Exercise description: Find the word "India" in the records and copy every line where it occurs.

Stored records
※

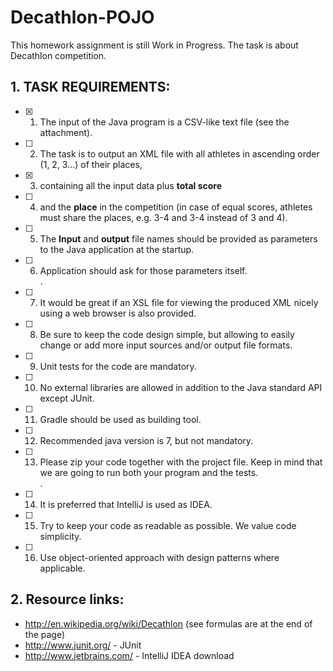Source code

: # Decathlon-POJO

This homework assignment is still Work in Progress.
The task is about Decathlon competition.

## 1. TASK REQUIREMENTS:

- [x] 1. The input of the Java program is a CSV-like text file (see the attachment).
- [ ] 2. The task is to output an XML file with all athletes in ascending order (1, 2, 3...) of their places, 
- [x] 3. containing all the input data plus **total score** 
- [ ] 4. and the **place** in the competition (in case of equal scores, athletes must share the places, e.g. 3-4 and 3-4 instead of 3 and 4).
- [ ] 5. The **Input** and **output** file names should be provided as parameters to the Java application at the startup.
- [ ] 6. Application should ask for those parameters itself.  
.  
- [ ] 7. It would be great if an XSL file for viewing the produced XML nicely using a web browser is also provided.
- [ ] 8. Be sure to keep the code design simple, but allowing to easily change or add more input sources and/or output file formats.
- [ ] 9. Unit tests for the code are mandatory.
- [ ] 10. No external libraries are allowed in addition to the Java standard API except JUnit.
- [ ] 11. Gradle should be used as building tool.
- [ ] 12. Recommended java version is 7, but not mandatory.
- [ ] 13. Please zip your code together with the project file. Keep in mind that we are going to run both your program and the tests.  
.  
- [ ] 14. It is preferred that IntelliJ is used as IDEA.
- [ ] 15. Try to keep your code as readable as possible. We value code simplicity.
- [ ] 16. Use object-oriented approach with design patterns where applicable.

## 2. Resource links:
+ http://en.wikipedia.org/wiki/Decathlon (see formulas are at the end of the page)
+ http://www.junit.org/ - JUnit
+ http://www.jetbrains.com/ - IntelliJ IDEA download

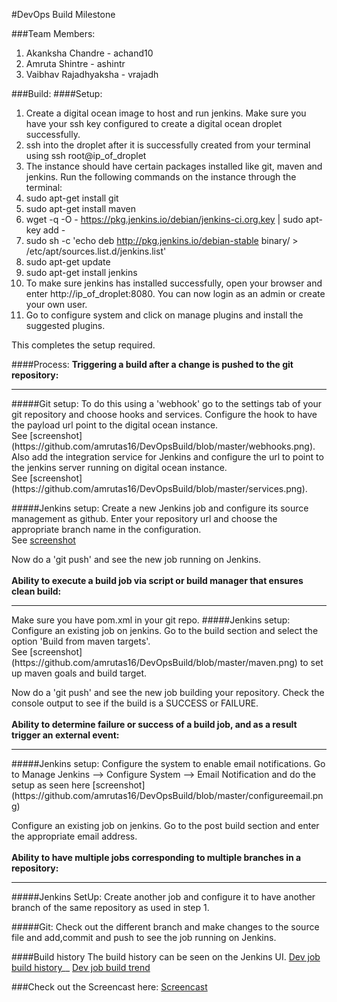 #DevOps Build Milestone

###Team Members:
1. Akanksha Chandre - achand10
2. Amruta Shintre - ashintr
3. Vaibhav Rajadhyaksha - vrajadh

###Build:
####Setup:
1. Create a digital ocean image to host and run jenkins. Make sure you have your ssh key configured to create a digital ocean droplet successfully.
2. ssh into the droplet after it is successfully created from your terminal using ssh root@ip_of_droplet
3. The instance should have certain packages installed like git, maven and jenkins. Run the following commands on the instance through the terminal:
  1. sudo apt-get install git
  2. sudo apt-get install maven
  3. wget -q -O - https://pkg.jenkins.io/debian/jenkins-ci.org.key | sudo apt-key add -
  4. sudo sh -c 'echo deb http://pkg.jenkins.io/debian-stable binary/ > /etc/apt/sources.list.d/jenkins.list'
  5. sudo apt-get update
  6. sudo apt-get install jenkins
4. To make sure jenkins has installed successfully, open your browser and enter http://ip_of_droplet:8080. You can now login as an admin or create your own user.
5. Go to configure system and click on manage plugins and install the suggested plugins.

This completes the setup required.

####Process:
<b>Triggering a build after a change is pushed to the git repository:</b><br>
<hr>
#####Git setup:
To do this using a 'webhook' go to the settings tab of your git repository and choose hooks and services.
Configure the hook to have the payload url point to the digital ocean instance.<br> 
See [screenshot](https://github.com/amrutas16/DevOpsBuild/blob/master/webhooks.png).<br>
Also add the integration service for Jenkins and configure the url to point to the jenkins server running on digital ocean instance.<br> See [screenshot](https://github.com/amrutas16/DevOpsBuild/blob/master/services.png).<br>

#####Jenkins setup:
Create a new Jenkins job and configure its source management as github.
Enter your repository url and choose the appropriate branch name in the configuration.<br>
See [screenshot](https://github.com/amrutas16/DevOpsBuild/blob/master/sourcecodemgmt.png)

Now do a 'git push' and see the new job running on Jenkins.
<br>
<br>
<b>Ability to execute a build job via script or build manager that ensures clean build:</b><br>
<hr>
Make sure you have pom.xml in your git repo.
#####Jenkins setup:
Configure an existing job on jenkins. Go to the build section and select the option 'Build from maven targets'.<br>
See [screenshot](https://github.com/amrutas16/DevOpsBuild/blob/master/maven.png) to set up maven goals and build target.

Now do a 'git push' and see the new job building your repository.
Check the console output to see if the build is a SUCCESS or FAILURE.
<br>
<br>
<b> Ability to determine failure or success of a build job, and as a result trigger an external event:</b><br>
<hr>
#####Jenkins setup:
Configure the system to enable email notifications. Go to Manage Jenkins --> Configure System --> Email Notification and do the setup as seen here [screenshot](https://github.com/amrutas16/DevOpsBuild/blob/master/configureemail.png)

Configure an existing job on jenkins. Go to the post build section and enter the appropriate email address.
<br>
<br>
<b> Ability to have multiple jobs corresponding to multiple branches in a repository:</b><br>
<hr>
#####Jenkins SetUp:
Create another job and configure it to have another branch of the same repository as used in step 1.

#####Git:
Check out the different branch and make changes to the source file and add,commit and push to see the job running on Jenkins.

####Build history
The build history can be seen on the Jenkins UI.
[Dev job build history](./buildHistory1.png)__
[Dev job build trend](./buildHistory2.png)

###Check out the Screencast here:
[Screencast](https://www.youtube.com/watch?v=qWCNdithWeU&feature=youtu.be)

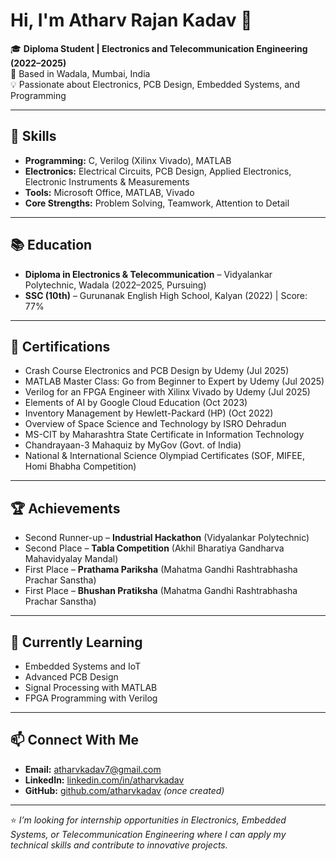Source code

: # Hi, I'm Atharv Rajan Kadav 👋  

🎓 **Diploma Student | Electronics and Telecommunication Engineering (2022–2025)**  
📍 Based in Wadala, Mumbai, India  
💡 Passionate about Electronics, PCB Design, Embedded Systems, and Programming  

---

## 🔧 Skills  
- **Programming:** C, Verilog (Xilinx Vivado), MATLAB  
- **Electronics:** Electrical Circuits, PCB Design, Applied Electronics, Electronic Instruments & Measurements  
- **Tools:** Microsoft Office, MATLAB, Vivado  
- **Core Strengths:** Problem Solving, Teamwork, Attention to Detail  

---

## 📚 Education  
- **Diploma in Electronics & Telecommunication** – Vidyalankar Polytechnic, Wadala (2022–2025, Pursuing)  
- **SSC (10th)** – Gurunanak English High School, Kalyan (2022) | Score: 77%  

---

## 📜 Certifications  
- Crash Course Electronics and PCB Design by Udemy (Jul 2025)  
- MATLAB Master Class: Go from Beginner to Expert by Udemy (Jul 2025)  
- Verilog for an FPGA Engineer with Xilinx Vivado by Udemy (Jul 2025)  
- Elements of AI by Google Cloud Education (Oct 2023)  
- Inventory Management by Hewlett-Packard (HP) (Oct 2022)  
- Overview of Space Science and Technology by ISRO Dehradun  
- MS-CIT by Maharashtra State Certificate in Information Technology  
- Chandrayaan-3 Mahaquiz by MyGov (Govt. of India)  
- National & International Science Olympiad Certificates (SOF, MIFEE, Homi Bhabha Competition)  

---

## 🏆 Achievements  
- Second Runner-up – **Industrial Hackathon** (Vidyalankar Polytechnic)  
- Second Place – **Tabla Competition** (Akhil Bharatiya Gandharva Mahavidyalay Mandal)  
- First Place – **Prathama Pariksha** (Mahatma Gandhi Rashtrabhasha Prachar Sanstha)  
- First Place – **Bhushan Pratiksha** (Mahatma Gandhi Rashtrabhasha Prachar Sanstha)  

---

## 🌱 Currently Learning  
- Embedded Systems and IoT  
- Advanced PCB Design  
- Signal Processing with MATLAB  
- FPGA Programming with Verilog  

---

## 📫 Connect With Me  
- **Email:** [atharvkadav7@gmail.com](mailto:atharvkadav7@gmail.com)  
- **LinkedIn:** [linkedin.com/in/atharvkadav](http://www.linkedin.com/in/atharvkadav)  
- **GitHub:** [github.com/atharvkadav](https://github.com/atharvkadav) *(once created)*  

---

⭐ *I’m looking for internship opportunities in Electronics, Embedded Systems, or Telecommunication Engineering where I can apply my technical skills and contribute to innovative projects.*  
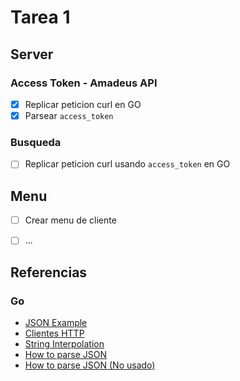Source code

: # Tarea 1



## Server
### Access Token - Amadeus API
- [x] Replicar peticion curl en GO
- [x] Parsear `access_token`
### Busqueda
- [ ] Replicar peticion curl usando `access_token` en GO


## Menu
- [ ] Crear menu de cliente

- [ ] ...

## Referencias

### Go
- [JSON Example](https://gobyexample.com/json)
- [Clientes HTTP](https://apuntes.de/golang/clientes-http-uso-del-http-client/#gsc.tab=0)
- [String Interpolation](https://marketsplash.com/tutorials/go/golang-string-interpolation/)
- [How to parse JSON](https://blog.hackajob.com/how-to-parse-json-from-apis-in-golang/)
- [How to parse JSON (No usado)](https://dev.to/billylkc/parse-json-api-response-in-go-10ng)

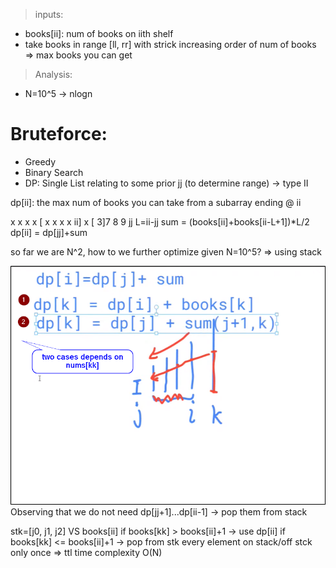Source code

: > inputs:
* books[ii]: num of books on iith shelf
* take books in range [ll, rr] with strick increasing order of num of books
=> max books you can get

> Analysis:
* N=10^5  -> nlogn

# Bruteforce:
* Greedy
* Binary Search
* DP: Single List relating to some prior jj (to determine range) -> type II

dp[ii]: the max num of books you can take from a subarray ending @ ii

x x x x [ x x x x ii] x
    [     3]7 8  9
          jj
L=ii-jj
sum = (books[ii]+books[ii-L+1])*L/2
dp[ii] = dp[jj]+sum

so far we are N^2, how to we further optimize given N=10^5?
=> using stack

![2355](../rcs/2355.png)
Observing that we do not need dp[jj+1]...dp[ii-1] -> pop them from stack

stk=[j0, j1, j2] VS books[ii]
if books[kk] > books[ii]+1 -> use dp[ii]
if books[kk] <= books[ii]+1 -> pop from stk
every element on stack/off stck only once => ttl time complexity O(N)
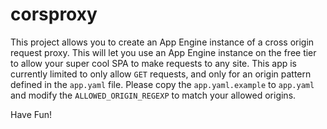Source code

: corsproxy
=======

This project allows you to create an App Engine instance of a cross origin
request proxy. This will let you use an App Engine instance on the free tier to
allow your super cool SPA to make requests to any site. This app is currently
limited to only allow `GET` requests, and only for an origin pattern defined in
the `app.yaml` file. Please copy the `app.yaml.example` to `app.yaml` and modify
the `ALLOWED_ORIGIN_REGEXP` to match your allowed origins.


Have Fun!
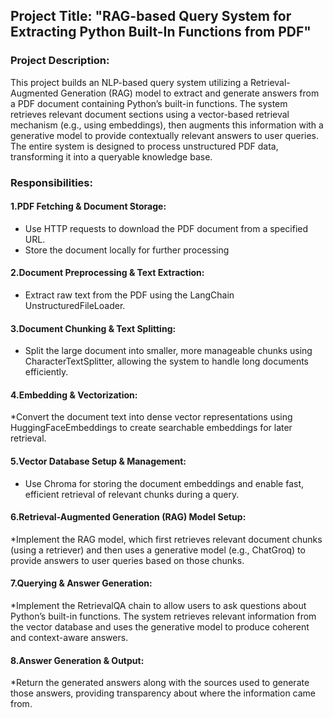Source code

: ## Project Title: "RAG-based Query System for Extracting Python Built-In Functions from PDF"

### Project Description:
This project builds an NLP-based query system utilizing a Retrieval-Augmented Generation (RAG) model to extract and generate answers from a PDF document containing Python’s built-in functions. The system retrieves relevant document sections using a vector-based retrieval mechanism (e.g., using embeddings), then augments this information with a generative model to provide contextually relevant answers to user queries. The entire system is designed to process unstructured PDF data, transforming it into a queryable knowledge base.

### Responsibilities:
#### 1.PDF Fetching & Document Storage:
* Use HTTP requests to download the PDF document from a specified URL.
* Store the document locally for further processing

#### 2.Document Preprocessing & Text Extraction:
* Extract raw text from the PDF using the LangChain UnstructuredFileLoader.

#### 3.Document Chunking & Text Splitting:
* Split the large document into smaller, more manageable chunks using CharacterTextSplitter, allowing the system to handle long documents efficiently.

#### 4.Embedding & Vectorization:
*Convert the document text into dense vector representations using HuggingFaceEmbeddings to create searchable embeddings for later retrieval.

#### 5.Vector Database Setup & Management:
* Use Chroma for storing the document embeddings and enable fast, efficient retrieval of relevant chunks during a query.
  
#### 6.Retrieval-Augmented Generation (RAG) Model Setup:
*Implement the RAG model, which first retrieves relevant document chunks (using a retriever) and then uses a generative model (e.g., ChatGroq) to provide answers to user queries based on those chunks.

#### 7.Querying & Answer Generation:
*Implement the RetrievalQA chain to allow users to ask questions about Python’s built-in functions. The system retrieves relevant information from the vector database and uses the generative model to produce coherent and context-aware answers.

#### 8.Answer Generation & Output:
*Return the generated answers along with the sources used to generate those answers, providing transparency about where the information came from.




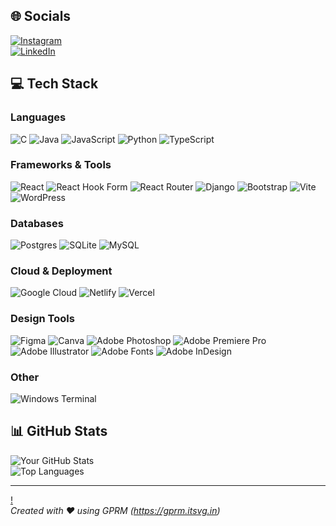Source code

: ## 🌐 Socials
[![Instagram](https://img.shields.io/badge/Instagram-%23E4405F.svg?logo=Instagram&logoColor=white)](https://instagram.com/_imbibek)  
[![LinkedIn](https://img.shields.io/badge/LinkedIn-%230077B5.svg?logo=linkedin&logoColor=white)](https://linkedin.com/in/imbibek-43313723b)

## 💻 Tech Stack
### Languages
![C](https://img.shields.io/badge/c-%2300599C.svg?style=for-the-badge&logo=c&logoColor=white) 
![Java](https://img.shields.io/badge/java-%23ED8B00.svg?style=for-the-badge&logo=openjdk&logoColor=white) 
![JavaScript](https://img.shields.io/badge/javascript-%23323330.svg?style=for-the-badge&logo=javascript&logoColor=%23F7DF1E) 
![Python](https://img.shields.io/badge/python-3670A0?style=for-the-badge&logo=python&logoColor=ffdd54) 
![TypeScript](https://img.shields.io/badge/typescript-%23007ACC.svg?style=for-the-badge&logo=typescript&logoColor=white)

### Frameworks & Tools
![React](https://img.shields.io/badge/react-%2320232a.svg?style=for-the-badge&logo=react&logoColor=%2361DAFB) 
![React Hook Form](https://img.shields.io/badge/React%20Hook%20Form-%23EC5990.svg?style=for-the-badge&logo=reacthookform&logoColor=white) 
![React Router](https://img.shields.io/badge/React_Router-CA4245?style=for-the-badge&logo=react-router&logoColor=white) 
![Django](https://img.shields.io/badge/django-%23092E20.svg?style=for-the-badge&logo=django&logoColor=white) 
![Bootstrap](https://img.shields.io/badge/bootstrap-%238511FA.svg?style=for-the-badge&logo=bootstrap&logoColor=white) 
![Vite](https://img.shields.io/badge/vite-%23646CFF.svg?style=for-the-badge&logo=vite&logoColor=white) 
![WordPress](https://img.shields.io/badge/WordPress-%23117AC9.svg?style=for-the-badge&logo=WordPress&logoColor=white)

### Databases
![Postgres](https://img.shields.io/badge/postgres-%23316192.svg?style=for-the-badge&logo=postgresql&logoColor=white) 
![SQLite](https://img.shields.io/badge/sqlite-%2307405e.svg?style=for-the-badge&logo=sqlite&logoColor=white) 
![MySQL](https://img.shields.io/badge/mysql-%2300000f.svg?style=for-the-badge&logo=mysql&logoColor=white)

### Cloud & Deployment
![Google Cloud](https://img.shields.io/badge/GoogleCloud-%234285F4.svg?style=for-the-badge&logo=google-cloud&logoColor=white) 
![Netlify](https://img.shields.io/badge/netlify-%23000000.svg?style=for-the-badge&logo=netlify&logoColor=#00C7B7) 
![Vercel](https://img.shields.io/badge/vercel-%23000000.svg?style=for-the-badge&logo=vercel&logoColor=white)

### Design Tools
![Figma](https://img.shields.io/badge/figma-%23F24E1E.svg?style=for-the-badge&logo=figma&logoColor=white) 
![Canva](https://img.shields.io/badge/Canva-%2300C4CC.svg?style=for-the-badge&logo=Canva&logoColor=white) 
![Adobe Photoshop](https://img.shields.io/badge/adobe%20photoshop-%2331A8FF.svg?style=for-the-badge&logo=adobe%20photoshop&logoColor=white) 
![Adobe Premiere Pro](https://img.shields.io/badge/Adobe%20Premiere%20Pro-9999FF.svg?style=for-the-badge&logo=Adobe%20Premiere%20Pro&logoColor=white) 
![Adobe Illustrator](https://img.shields.io/badge/adobe%20illustrator-%23FF9A00.svg?style=for-the-badge&logo=adobe%20illustrator&logoColor=white) 
![Adobe Fonts](https://img.shields.io/badge/Adobe%20Fonts-000B1D.svg?style=for-the-badge&logo=Adobe%20Fonts&logoColor=white) 
![Adobe InDesign](https://img.shields.io/badge/Adobe%20InDesign-49021F?style=for-the-badge&logo=adobeindesign&logoColor=FF3366)

### Other
![Windows Terminal](https://img.shields.io/badge/Windows%20Terminal-%234D4D4D.svg?style=for-the-badge&logo=windows-terminal&logoColor=white)

## 📊 GitHub Stats
![Your GitHub Stats](https://github-readme-stats.vercel.app/api?username=YOUR_GITHUB_USERNAME&show_icons=true&theme=radical)  
![Top Languages](https://github-readme-stats.vercel.app/api/top-langs/?username=YOUR_GITHUB_USERNAME&layout=compact&theme=radical)

---

[!](https://visitcount.itsvg.in)  
*Created with ❤️ using GPRM (https://gprm.itsvg.in)*
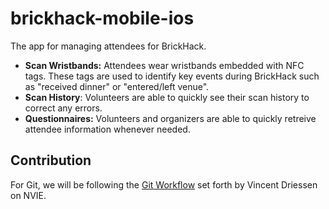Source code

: # brickhack-mobile-ios

The app for managing attendees for BrickHack.

* **Scan Wristbands:** Attendees wear wristbands embedded with NFC tags. These tags are used to identify key events during BrickHack such as "received dinner" or "entered/left venue".
* **Scan History**: Volunteers are able to quickly see their scan history to correct any errors.
* **Questionnaires:** Volunteers and organizers are able to quickly retreive attendee information whenever needed.

## Contribution
For Git, we will be following the
[Git Workflow](https://nvie.com/posts/a-successful-git-branching-model/)
set forth by Vincent Driessen on NVIE.
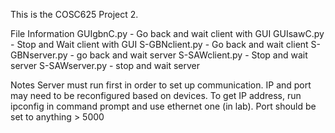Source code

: This is the COSC625 Project 2. 

File Information 
GUIgbnC.py - Go back and wait client with GUI 
GUIsawC.py - Stop and Wait client with GUI
S-GBNclient.py - Go back and wait client 
S-GBNserver.py - go back and wait server
S-SAWclient.py - Stop and wait server
S-SAWserver.py - stop and wait server 

Notes
Server must run first in order to set up communication. IP and port may need to be reconfigured based on devices.
To get IP address, run ipconfig in command prompt and use ethernet one (in lab). 
Port should be set to anything > 5000 

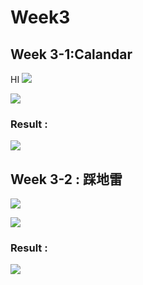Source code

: # Week3
## Week 3-1:Calandar 
HI
![](https://hackmd.io/_uploads/SkOxn1EF3.png)

![](https://hackmd.io/_uploads/Bkm-nyVF3.png)

### Result : 
![](https://hackmd.io/_uploads/Syxla14Yn.png)


## Week 3-2 : 踩地雷
![](https://hackmd.io/_uploads/r1qKn8rK2.png)

![](https://hackmd.io/_uploads/S1oXnyNF3.png)
### Result : 
![](https://hackmd.io/_uploads/SJrZTkNth.png)

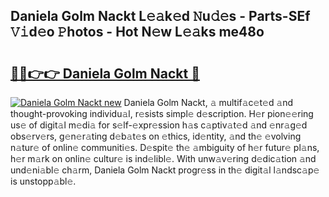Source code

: ## Daniela Golm Nackt L𝚎𝚊k𝚎d 𝙽u𝚍𝚎s - Parts-SEf 𝚅𝚒d𝚎o 𝙿hotos - Hot N𝚎w L𝚎𝚊ks me48o

# <h2><a href="http://kvaq1ks.teov.top/?on=Daniela+Golm+Nackt">🔗🔗👉👉 Daniela Golm Nackt 🔗</a></h2>

[![Daniela Golm Nackt new](https://i.imgur.com/QqkWNDz.gif)](http://kvaq1ks.teov.top/?on=Daniela+Golm+Nackt)
Daniela Golm Nackt, 𝚊 multif𝚊c𝚎t𝚎d 𝚊nd thought-provoking individu𝚊l, r𝚎sists simpl𝚎 d𝚎scription. H𝚎r pion𝚎𝚎ring us𝚎 of digit𝚊l m𝚎di𝚊 for s𝚎lf-𝚎xpr𝚎ssion h𝚊s c𝚊ptiv𝚊t𝚎d 𝚊nd 𝚎nr𝚊g𝚎d obs𝚎rv𝚎rs, g𝚎n𝚎r𝚊ting d𝚎b𝚊t𝚎s on 𝚎thics, id𝚎ntity, 𝚊nd th𝚎 𝚎volving n𝚊tur𝚎 of onlin𝚎 communiti𝚎s. D𝚎spit𝚎 th𝚎 𝚊mbiguity of h𝚎r futur𝚎 pl𝚊ns, h𝚎r m𝚊rk on onlin𝚎 cultur𝚎 is ind𝚎libl𝚎. With unw𝚊v𝚎ring d𝚎dic𝚊tion 𝚊nd und𝚎ni𝚊bl𝚎 ch𝚊rm, Daniela Golm Nackt progr𝚎ss in th𝚎 digit𝚊l l𝚊ndsc𝚊p𝚎 is unstopp𝚊bl𝚎.

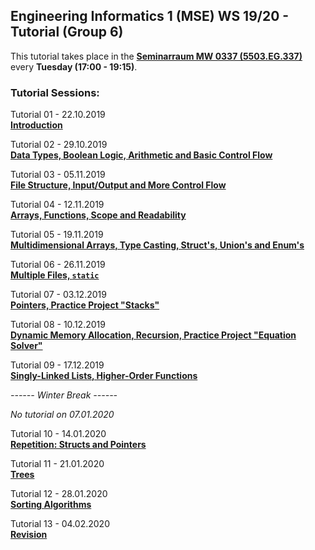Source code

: ## Engineering Informatics 1 (MSE) WS 19/20 - Tutorial (Group 6)

This tutorial takes place in the <a href="https://www.ph.tum.de/about/visit/roomfinder/?room=5503.EG.337" target="_blank">**Seminarraum MW 0337 (5503.EG.337)**</a>
every **Tuesday (17:00 - 19:15)**.

### Tutorial Sessions:

Tutorial 01 - 22.10.2019 <br/>
[**Introduction**](https://github.com/dostuffthatmatters/Engineering-Informatics-1-MSE-WS1920/tree/master/tutorial-01)

Tutorial 02 - 29.10.2019 <br/>
[**Data Types, Boolean Logic, Arithmetic and Basic Control Flow**](https://github.com/dostuffthatmatters/Engineering-Informatics-1-MSE-WS1920/tree/master/tutorial-02)

Tutorial 03 - 05.11.2019 <br/>
[**File Structure, Input/Output and More Control Flow**](https://github.com/dostuffthatmatters/Engineering-Informatics-1-MSE-WS1920/tree/master/tutorial-03)

Tutorial 04 - 12.11.2019 <br/>
[**Arrays, Functions, Scope and Readability**](https://github.com/dostuffthatmatters/Engineering-Informatics-1-MSE-WS1920/tree/master/tutorial-04)

Tutorial 05 - 19.11.2019 <br/>
[**Multidimensional Arrays, Type Casting, Struct's, Union's and Enum's**](https://github.com/dostuffthatmatters/Engineering-Informatics-1-MSE-WS1920/tree/master/tutorial-05)

Tutorial 06 - 26.11.2019 <br/>
[**Multiple Files, `static`**](https://github.com/dostuffthatmatters/Engineering-Informatics-1-MSE-WS1920/tree/master/tutorial-06)

Tutorial 07 - 03.12.2019 <br/>
[**Pointers, Practice Project "Stacks"**](https://github.com/dostuffthatmatters/Engineering-Informatics-1-MSE-WS1920/tree/master/tutorial-07)

Tutorial 08 - 10.12.2019 <br/>
[**Dynamic Memory Allocation, Recursion, Practice Project "Equation Solver"**](https://github.com/dostuffthatmatters/Engineering-Informatics-1-MSE-WS1920/tree/master/tutorial-08)

Tutorial 09 - 17.12.2019 <br/>
[**Singly-Linked Lists, Higher-Order Functions**](https://github.com/dostuffthatmatters/Engineering-Informatics-1-MSE-WS1920/tree/master/tutorial-09)

*------ Winter Break ------*

*No tutorial on 07.01.2020*

Tutorial 10 - 14.01.2020 <br/>
[**Repetition: Structs and Pointers**](https://github.com/dostuffthatmatters/Engineering-Informatics-1-MSE-WS1920/tree/master/tutorial-10)

Tutorial 11 - 21.01.2020 <br/>
[**Trees**](https://github.com/dostuffthatmatters/Engineering-Informatics-1-MSE-WS1920/tree/master/tutorial-11)

Tutorial 12 - 28.01.2020 <br/>
[**Sorting Algorithms**](https://github.com/dostuffthatmatters/Engineering-Informatics-1-MSE-WS1920/tree/master/tutorial-12)

Tutorial 13 - 04.02.2020 <br/>
[**Revision**](https://github.com/dostuffthatmatters/Engineering-Informatics-1-MSE-WS1920/tree/master/tutorial-13)
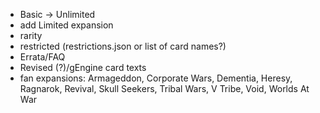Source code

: * Basic -> Unlimited
* add Limited expansion
* rarity
* restricted (restrictions.json or list of card names?)
* Errata/FAQ
* Revised (?)/gEngine card texts
* fan expansions: Armageddon, Corporate Wars, Dementia, Heresy, Ragnarok, Revival, Skull Seekers, Tribal Wars, V Tribe, Void, Worlds At War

※

Answer below:
📍 Based in Wadala, Mumbai, India  
- Chandrayaan-3 Mahaquiz by MyGov (Govt. of India)  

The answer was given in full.